The ISO standard paper size system covers a wide range of formats, but not all of them are widely used in practice. Among all formats, A4 is clearly the most important one for daily office use; it has a nominal area of 1/16 square meter and measures 297mm x 210mm.

Some main applications of the most popular formats can be summarized as:

• A0,A1 technical drawings, posters
• A2,A3 drawings, diagrams, large tables
• A4 letters, magazines, forms, catalogs, laser printer and copying machine output
• A6 postcards

History of the ISO paper formats

The practical and aesthetic advantages of the sqrt(2) aspect ratio for paper sizes were probably first noted by the physics professor Georg Christoph Lichtenberg (University of Göttingen, Germany, 1742-1799) in a letter that he wrote 1786-10-25 to Johann Beckmann. After introducing the meter measurement, the French government published 1794-11-03 the "Loi sur le timbre" (no. 2136), a law on the taxation of paper that defined several formats that correspond already exactly to the modern ISO paper sizes: "Grand registre" = ISO A2, "grand papier" = ISO B3, "moyen papier" = ISO A3, "petit papier" = ISO B4, "demi feuille" = ISO B5, "effets de commerce" = ISO 1/2 B5.

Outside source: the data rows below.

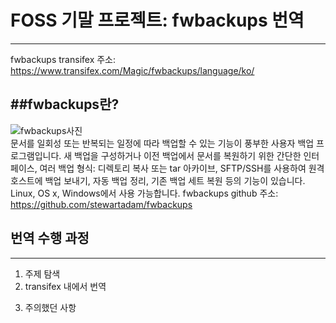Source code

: # FOSS 기말 프로젝트: fwbackups 번역
--------------------------------------

fwbackups transifex 주소: https://www.transifex.com/Magic/fwbackups/language/ko/ 

##fwbackups란? 
---------------
![fwbackups사진](/uploads/dc978e67790dd9fcc30a8652f52a9953/fwbackups사진.png)  
문서를 일회성 또는 반복되는 일정에 따라 백업할 수 있는 기능이 풍부한 사용자 백업 프로그램입니다. 
새 백업을 구성하거나 이전 백업에서 문서를 복원하기 위한 간단한 인터페이스, 여러 백업 형식: 디렉토리 복사 또는 tar 아카이브, SFTP/SSH를 사용하여 원격 호스트에 백업 보내기, 자동 백업 정리, 기존 백업 세트 복원 등의 기능이 있습니다. Linux, OS x, Windows에서 사용 가능합니다. 
fwbackups github 주소: https://github.com/stewartadam/fwbackups

## 번역 수행 과정
-----------------
1) 주제 탐색
2) transifex 내에서 번역
3. 주의했던 사항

The French format series never became widely known and was quickly forgotten again. The A, B, and C series paper formats, which are based on the exact same design principles, were completely independently reinvented over a hundred years after the "Loi sur le timbre" in Germany by Dr. Walter Porstmann. They were adopted as the German standard DIN 476 in 1922 as a replacement for the vast variety of other paper formats that had been used before, in order to make paper stocking and document reproduction cheaper and more efficient.

The DIN paper formats were soon also introduced in many other countries. Porstmann's DIN paper format system finally became both an international standard (ISO 216) as well as the official United Nations document format in 1975 and it is today used in almost all countries on this planet. In 1977, a large German car manufacturer performed a study of the paper formats found in their incoming mail and concluded that out of 148 examined countries, 88 used already the A series formats then. [Source: Helbig/Hennig 1988]

The United States and Canada are today the only industrialized nations in which the ISO standard paper sizes are not yet widely used. However, practically all modern software, copying machines, and laser printers sold today in the U.S. support already A4 paper as a standard feature.

Universities in the U.S. increasingly use A4 size paper in laser printers and library copying machines, because most journals and conferences outside North America require papers to be submitted in A4 format and many journals and conference proceedings are printed in A4 format.